Secondo me si confonde monotonia con durata. Vi racconto come funziono io coi vari FPS (prendiamo COD).
Inizio a giocarli, primo livello (e già questo mi schifa, siamo nel 2010 e abbiamo ancora i livelli, vabbé), non ho idea di quello che succede perché adesso di solito va di moda non spiegarlo, sparo a quello che si muove e arrivo alla fine.
Intermezzo semi-inutile, capisco qualcosina ma mica tanto.
Inizo il secondo livello, continuo a sparare, magari con qualche arma nuova. Metto il gioco da parte e lo riprendo dopo 4-5 mesi.
Perché mi succede questo? Non perché il gioco è lungo ma perché è monotono e, sostanzialmente, non mi dà obiettivi seri tranne arrivare alla fine del livello. Andava bene negli anni 90, ora sono passati un po' di annetti.
Lo stesso problema lo inzio ad avere con gli RTS: troppo schematici, troppo uguali, troppo monotoni, anche quelli belli.

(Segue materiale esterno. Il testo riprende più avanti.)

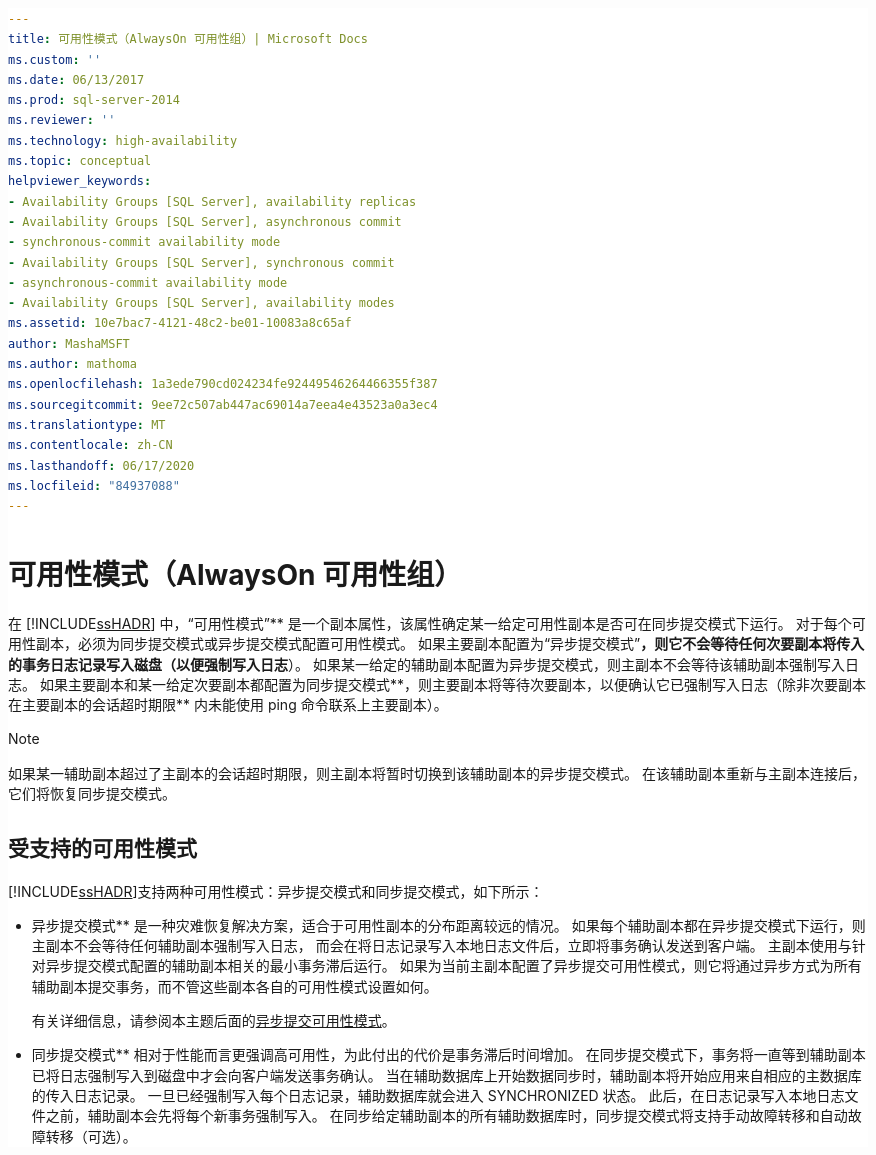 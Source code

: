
 ```yaml
---
title: 可用性模式（AlwaysOn 可用性组）| Microsoft Docs
ms.custom: ''
ms.date: 06/13/2017
ms.prod: sql-server-2014
ms.reviewer: ''
ms.technology: high-availability
ms.topic: conceptual
helpviewer_keywords:
- Availability Groups [SQL Server], availability replicas
- Availability Groups [SQL Server], asynchronous commit
- synchronous-commit availability mode
- Availability Groups [SQL Server], synchronous commit
- asynchronous-commit availability mode
- Availability Groups [SQL Server], availability modes
ms.assetid: 10e7bac7-4121-48c2-be01-10083a8c65af
author: MashaMSFT
ms.author: mathoma
ms.openlocfilehash: 1a3ede790cd024234fe92449546264466355f387
ms.sourcegitcommit: 9ee72c507ab447ac69014a7eea4e43523a0a3ec4
ms.translationtype: MT
ms.contentlocale: zh-CN
ms.lasthandoff: 06/17/2020
ms.locfileid: "84937088"
---
```

# <a name="availability-modes-always-on-availability-groups"></a>可用性模式（AlwaysOn 可用性组）
  在 [!INCLUDE[ssHADR](../../../includes/sshadr-md.md)] 中，“可用性模式”** 是一个副本属性，该属性确定某一给定可用性副本是否可在同步提交模式下运行。 对于每个可用性副本，必须为同步提交模式或异步提交模式配置可用性模式。  如果主要副本配置为“异步提交模式”**，则它不会等待任何次要副本将传入的事务日志记录写入磁盘（以便强制写入日志**）。 如果某一给定的辅助副本配置为异步提交模式，则主副本不会等待该辅助副本强制写入日志。 如果主要副本和某一给定次要副本都配置为同步提交模式**，则主要副本将等待次要副本，以便确认它已强制写入日志（除非次要副本在主要副本的会话超时期限** 内未能使用 ping 命令联系上主要副本）。

> [!NOTE]
>  如果某一辅助副本超过了主副本的会话超时期限，则主副本将暂时切换到该辅助副本的异步提交模式。 在该辅助副本重新与主副本连接后，它们将恢复同步提交模式。


##  <a name="supported-availability-modes"></a><a name="SupportedAvModes"></a> 受支持的可用性模式
 [!INCLUDE[ssHADR](../../../includes/sshadr-md.md)]支持两种可用性模式：异步提交模式和同步提交模式，如下所示：

-   异步提交模式** 是一种灾难恢复解决方案，适合于可用性副本的分布距离较远的情况。 如果每个辅助副本都在异步提交模式下运行，则主副本不会等待任何辅助副本强制写入日志， 而会在将日志记录写入本地日志文件后，立即将事务确认发送到客户端。 主副本使用与针对异步提交模式配置的辅助副本相关的最小事务滞后运行。  如果为当前主副本配置了异步提交可用性模式，则它将通过异步方式为所有辅助副本提交事务，而不管这些副本各自的可用性模式设置如何。

     有关详细信息，请参阅本主题后面的[异步提交可用性模式](#AsyncCommitAvMode)。

-   同步提交模式** 相对于性能而言更强调高可用性，为此付出的代价是事务滞后时间增加。 在同步提交模式下，事务将一直等到辅助副本已将日志强制写入到磁盘中才会向客户端发送事务确认。 当在辅助数据库上开始数据同步时，辅助副本将开始应用来自相应的主数据库的传入日志记录。 一旦已经强制写入每个日志记录，辅助数据库就会进入 SYNCHRONIZED 状态。 此后，在日志记录写入本地日志文件之前，辅助副本会先将每个新事务强制写入。 在同步给定辅助副本的所有辅助数据库时，同步提交模式将支持手动故障转移和自动故障转移（可选）。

Quando trovo un gioco con un ritmo decente (prendi un Darksiders piuttosto che un Castlevania, per non parlare di un RPG bello), vado avanti. Perché lo faccio?
Perché ogni mezz'ora ho un obiettivo da raggiungere, un obiettivo reale: prendere quel power-up, vedere che succede a quell'NPC che mi ha chiesto un favore, esplorare una nuova area, un'avanzamento di trama) Ho una motivazione, anche se prettamente ludica (come in Metroid, dove in realtà vai avanti non tanto per la storia ma per vedere quello che c'è dopo ludicamente parlando).
Anche per quello mi piacciono gli RPG, difficilmente giocare per mezz'ora non ha alcun tipo di ripercussione sulla tua esperienza di gioco.
Il gioco dura tantissimo? A me che frega?
L'importante è che non mi annoio in quell'ora o due che mi concedo la sera (e nemmeno tutte, purtroppo).